Several possible explanations have been offered for the succumbing of Icelandic chieftains to the Norwegian Crown:
- They were tired of war and believed that a covenant with the King would lead to lasting peace.
- A fear that the King would embargo Iceland unless they swore allegiance to him.
- The support of the Church for the King's cause to annex Iceland.

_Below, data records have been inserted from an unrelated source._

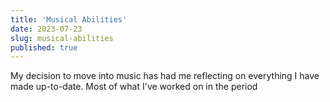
 ```yaml
---
title: 'Musical Abilities'
date: 2023-07-23
slug: musical-abilities
published: true
---
```


My decision to move into music has had me reflecting on everything I have made up-to-date. Most of what I've worked on in the period
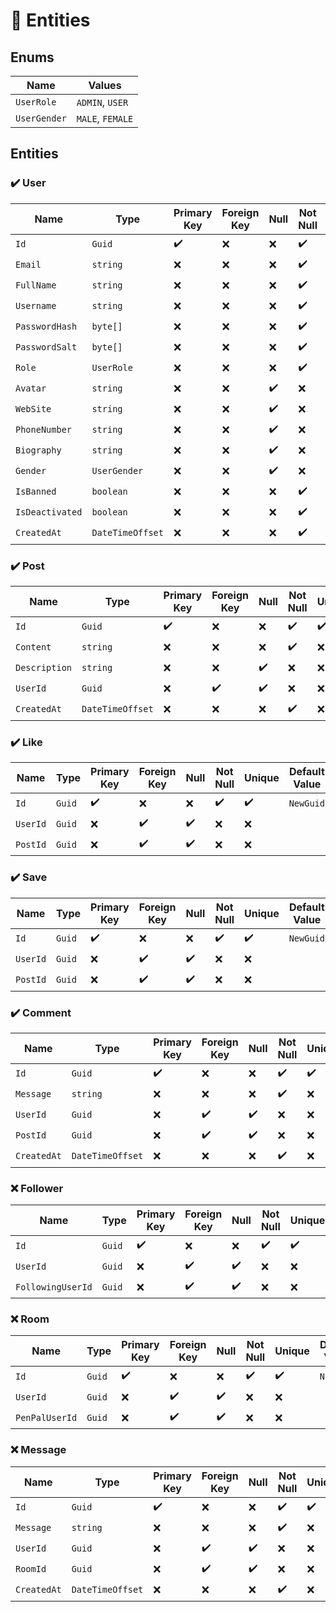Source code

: # :page_with_curl: Entities

## Enums

|Name|Values|
|-|-|
|```UserRole```|```ADMIN```, ```USER```|
|```UserGender```|```MALE```, ```FEMALE```|

## Entities

### :heavy_check_mark: User

|Name|Type|Primary Key|Foreign Key|Null|Not Null|Unique|Default Value|
|-|-|-|-|-|-|-|-|
|```Id```|```Guid```|:heavy_check_mark:|:x:|:x:|:heavy_check_mark:|:heavy_check_mark:|```NewGuid```|
|```Email```|```string```|:x:|:x:|:x:|:heavy_check_mark:|:heavy_check_mark:||
|```FullName```|```string```|:x:|:x:|:x:|:heavy_check_mark:|:x:||
|```Username```|```string```|:x:|:x:|:x:|:heavy_check_mark:|:heavy_check_mark:||
|```PasswordHash```|```byte[]```|:x:|:x:|:x:|:heavy_check_mark:|:x:||
|```PasswordSalt```|```byte[]```|:x:|:x:|:x:|:heavy_check_mark:|:x:||
|```Role```|```UserRole```|:x:|:x:|:x:|:heavy_check_mark:|:x:|```USER```|
|```Avatar```|```string```|:x:|:x:|:heavy_check_mark:|:x:|:x:|```null```|
|```WebSite```|```string```|:x:|:x:|:heavy_check_mark:|:x:|:x:|```null```|
|```PhoneNumber```|```string```|:x:|:x:|:heavy_check_mark:|:x:|:x:|```null```|
|```Biography```|```string```|:x:|:x:|:heavy_check_mark:|:x:|:x:|```null```|
|```Gender```|```UserGender```|:x:|:x:|:heavy_check_mark:|:x:|:x:|```null```|
|```IsBanned```|```boolean```|:x:|:x:|:x:|:heavy_check_mark:|:x:|```false```|
|```IsDeactivated```|```boolean```|:x:|:x:|:x:|:heavy_check_mark:|:x:|```false```|
|```CreatedAt```|```DateTimeOffset```|:x:|:x:|:x:|:heavy_check_mark:|:x:|```UtcNow```|

### :heavy_check_mark: Post

|Name|Type|Primary Key|Foreign Key|Null|Not Null|Unique|Default Value|
|-|-|-|-|-|-|-|-|
|```Id```|```Guid```|:heavy_check_mark:|:x:|:x:|:heavy_check_mark:|:heavy_check_mark:|```NewGuid```|
|```Content```|```string```|:x:|:x:|:x:|:heavy_check_mark:|:x:||
|```Description```|```string```|:x:|:x:|:heavy_check_mark:|:x:|:x:||
|```UserId```|```Guid```|:x:|:heavy_check_mark:|:heavy_check_mark:|:x:|:x:||
|```CreatedAt```|```DateTimeOffset```|:x:|:x:|:x:|:heavy_check_mark:|:x:|```UtcNow```|

### :heavy_check_mark: Like

|Name|Type|Primary Key|Foreign Key|Null|Not Null|Unique|Default Value|
|-|-|-|-|-|-|-|-|
|```Id```|```Guid```|:heavy_check_mark:|:x:|:x:|:heavy_check_mark:|:heavy_check_mark:|```NewGuid```|
|```UserId```|```Guid```|:x:|:heavy_check_mark:|:heavy_check_mark:|:x:|:x:||
|```PostId```|```Guid```|:x:|:heavy_check_mark:|:heavy_check_mark:|:x:|:x:||

### :heavy_check_mark: Save

|Name|Type|Primary Key|Foreign Key|Null|Not Null|Unique|Default Value|
|-|-|-|-|-|-|-|-|
|```Id```|```Guid```|:heavy_check_mark:|:x:|:x:|:heavy_check_mark:|:heavy_check_mark:|```NewGuid```|
|```UserId```|```Guid```|:x:|:heavy_check_mark:|:heavy_check_mark:|:x:|:x:||
|```PostId```|```Guid```|:x:|:heavy_check_mark:|:heavy_check_mark:|:x:|:x:||

### :heavy_check_mark: Comment

|Name|Type|Primary Key|Foreign Key|Null|Not Null|Unique|Default Value|
|-|-|-|-|-|-|-|-|
|```Id```|```Guid```|:heavy_check_mark:|:x:|:x:|:heavy_check_mark:|:heavy_check_mark:|```NewGuid```|
|```Message```|```string```|:x:|:x:|:x:|:heavy_check_mark:|:x:||
|```UserId```|```Guid```|:x:|:heavy_check_mark:|:heavy_check_mark:|:x:|:x:||
|```PostId```|```Guid```|:x:|:heavy_check_mark:|:heavy_check_mark:|:x:|:x:||
|```CreatedAt```|```DateTimeOffset```|:x:|:x:|:x:|:heavy_check_mark:|:x:|```UtcNow```|

### :x: Follower

|Name|Type|Primary Key|Foreign Key|Null|Not Null|Unique|Default Value|
|-|-|-|-|-|-|-|-|
|```Id```|```Guid```|:heavy_check_mark:|:x:|:x:|:heavy_check_mark:|:heavy_check_mark:|```NewGuid```|
|```UserId```|```Guid```|:x:|:heavy_check_mark:|:heavy_check_mark:|:x:|:x:||
|```FollowingUserId```|```Guid```|:x:|:heavy_check_mark:|:heavy_check_mark:|:x:|:x:||

### :x: Room

|Name|Type|Primary Key|Foreign Key|Null|Not Null|Unique|Default Value|
|-|-|-|-|-|-|-|-|
|```Id```|```Guid```|:heavy_check_mark:|:x:|:x:|:heavy_check_mark:|:heavy_check_mark:|```NewGuid```|
|```UserId```|```Guid```|:x:|:heavy_check_mark:|:heavy_check_mark:|:x:|:x:||
|```PenPalUserId```|```Guid```|:x:|:heavy_check_mark:|:heavy_check_mark:|:x:|:x:||

### :x: Message

|Name|Type|Primary Key|Foreign Key|Null|Not Null|Unique|Default Value|
|-|-|-|-|-|-|-|-|
|```Id```|```Guid```|:heavy_check_mark:|:x:|:x:|:heavy_check_mark:|:heavy_check_mark:|```NewGuid```|
|```Message```|```string```|:x:|:x:|:x:|:heavy_check_mark:|:x:||
|```UserId```|```Guid```|:x:|:heavy_check_mark:|:heavy_check_mark:|:x:|:x:||
|```RoomId```|```Guid```|:x:|:heavy_check_mark:|:heavy_check_mark:|:x:|:x:||
|```CreatedAt```|```DateTimeOffset```|:x:|:x:|:x:|:heavy_check_mark:|:x:|```UtcNow```|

- Icelandic chieftains making deals with the King to annex Iceland in exchange for serving as his courtiers.
- Icelandic chieftains surrendering their chieftaincies in the hopes that they would soon rule them as fiefs.
- The Icelanders were not aware of ideas of sovereignty and did not adhere to modern types of nationalism.
- Royal power was a much stronger political force than the Icelandic Commonwealth.

The use of the sagas as accurate historical sources has been questioned by historian Patricia Pires Boulhosa who claims Gamli sáttmáli is a much younger document and was used to negotiate with the Norwegian king for the benefit of Icelanders. Some historians, therefore, questioned the authenticity of the Old Covenant itself, citing that it could be an imaginative reconstruction. The earliest copies of the Old Covenant are from the 15th century.

==Bibliography ==
- Árni Daníel Júlíusson, Jón Ólafur Ísberg, Helgi Skúli Kjartansson Íslenskur sögu atlas: 1. bindi: Frá öndverðu til 18. aldar Almenna bókafélagið, Reykjavík 1989
- Boulhosa, Patricia Pires (2005). "Icelanders and the Kings of Norway: Medieval Sagas and Legal Texts, The Northern World".